◆ **Exercise brief**
Only one span of the listing below is wanted: the lines from the one with "Kestelamn in *Amer." through the one with "existence of such", reproduced exactly, both ends kept.

(Data begins)

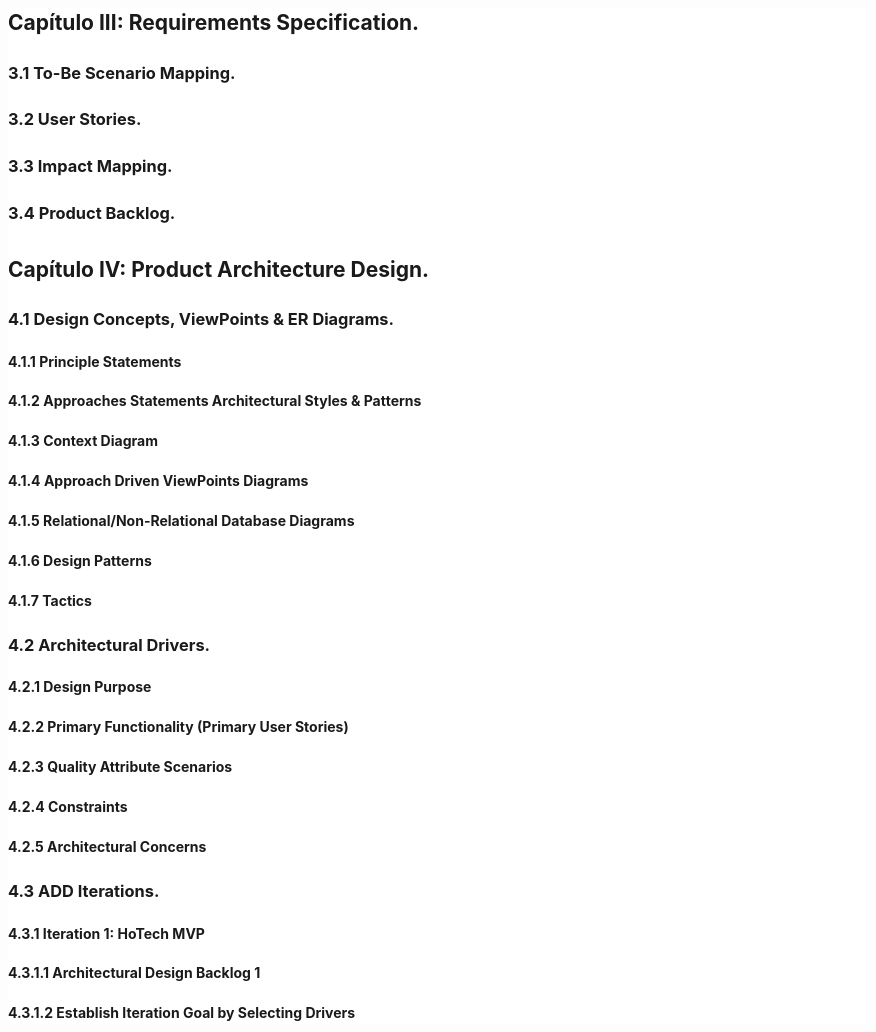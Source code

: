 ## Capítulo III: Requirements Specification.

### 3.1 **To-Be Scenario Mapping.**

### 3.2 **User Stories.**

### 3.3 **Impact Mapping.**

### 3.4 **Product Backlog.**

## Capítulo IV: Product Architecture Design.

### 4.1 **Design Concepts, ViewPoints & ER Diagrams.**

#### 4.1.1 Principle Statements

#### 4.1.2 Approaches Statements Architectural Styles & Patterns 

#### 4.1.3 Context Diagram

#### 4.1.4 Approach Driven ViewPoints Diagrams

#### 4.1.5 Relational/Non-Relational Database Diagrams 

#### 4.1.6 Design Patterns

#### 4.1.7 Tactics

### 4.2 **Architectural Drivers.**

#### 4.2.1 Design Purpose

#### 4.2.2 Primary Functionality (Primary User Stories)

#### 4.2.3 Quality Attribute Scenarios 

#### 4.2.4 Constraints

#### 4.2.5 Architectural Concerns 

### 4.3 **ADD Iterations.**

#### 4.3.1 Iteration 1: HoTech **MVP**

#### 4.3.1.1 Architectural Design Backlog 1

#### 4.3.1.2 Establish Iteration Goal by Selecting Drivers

(Data ends)
(Data begins)

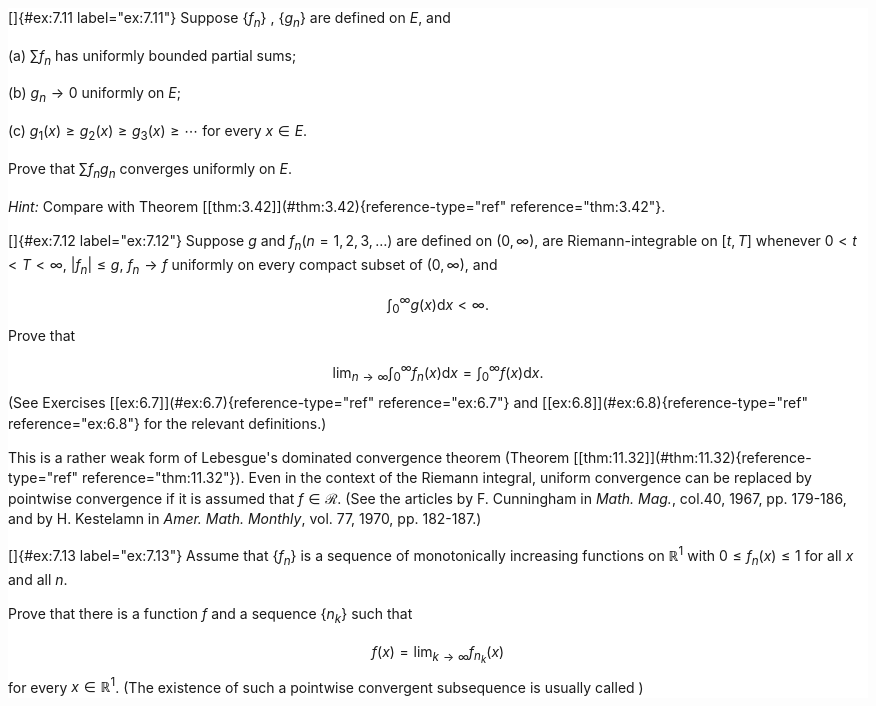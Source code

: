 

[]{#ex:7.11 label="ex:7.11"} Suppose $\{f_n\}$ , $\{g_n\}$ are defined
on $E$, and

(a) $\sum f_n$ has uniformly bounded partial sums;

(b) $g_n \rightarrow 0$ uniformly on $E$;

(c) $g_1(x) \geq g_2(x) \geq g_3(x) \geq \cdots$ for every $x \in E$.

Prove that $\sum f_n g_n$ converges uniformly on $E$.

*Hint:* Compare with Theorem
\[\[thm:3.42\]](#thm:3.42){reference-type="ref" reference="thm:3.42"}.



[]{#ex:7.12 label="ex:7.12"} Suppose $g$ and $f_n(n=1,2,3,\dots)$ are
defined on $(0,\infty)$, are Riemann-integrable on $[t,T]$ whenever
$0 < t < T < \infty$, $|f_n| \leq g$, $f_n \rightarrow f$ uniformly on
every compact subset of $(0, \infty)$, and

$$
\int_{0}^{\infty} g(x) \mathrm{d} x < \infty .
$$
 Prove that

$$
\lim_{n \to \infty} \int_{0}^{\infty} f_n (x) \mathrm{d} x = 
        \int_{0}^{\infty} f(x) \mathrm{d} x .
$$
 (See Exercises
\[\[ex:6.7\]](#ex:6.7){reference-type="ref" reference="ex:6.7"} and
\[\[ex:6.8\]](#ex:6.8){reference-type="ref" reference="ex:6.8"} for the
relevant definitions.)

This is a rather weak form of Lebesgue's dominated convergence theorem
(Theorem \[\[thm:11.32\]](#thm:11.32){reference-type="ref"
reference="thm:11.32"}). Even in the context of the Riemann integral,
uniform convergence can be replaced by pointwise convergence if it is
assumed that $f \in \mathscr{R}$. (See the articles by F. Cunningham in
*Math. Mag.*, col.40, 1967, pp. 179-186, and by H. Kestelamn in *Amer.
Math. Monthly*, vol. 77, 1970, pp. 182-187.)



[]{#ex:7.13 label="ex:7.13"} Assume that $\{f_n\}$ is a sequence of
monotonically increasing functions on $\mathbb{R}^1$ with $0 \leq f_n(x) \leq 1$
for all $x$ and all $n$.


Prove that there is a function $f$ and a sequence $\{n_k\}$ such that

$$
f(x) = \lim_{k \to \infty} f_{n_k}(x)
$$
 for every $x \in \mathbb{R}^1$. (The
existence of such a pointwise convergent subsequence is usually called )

(Data ends)

◆ **Written answer**
*Math. Mag.*, col.40, 1967, pp. 179-186, and by H. Kestelamn in *Amer.
Math. Monthly*, vol. 77, 1970, pp. 182-187.)



[]{#ex:7.13 label="ex:7.13"} Assume that $\{f_n\}$ is a sequence of
monotonically increasing functions on $\mathbb{R}^1$ with $0 \leq f_n(x) \leq 1$
for all $x$ and all $n$.


Prove that there is a function $f$ and a sequence $\{n_k\}$ such that

$$
f(x) = \lim_{k \to \infty} f_{n_k}(x)
$$
 for every $x \in \mathbb{R}^1$. (The
existence of such a pointwise convergent subsequence is usually called )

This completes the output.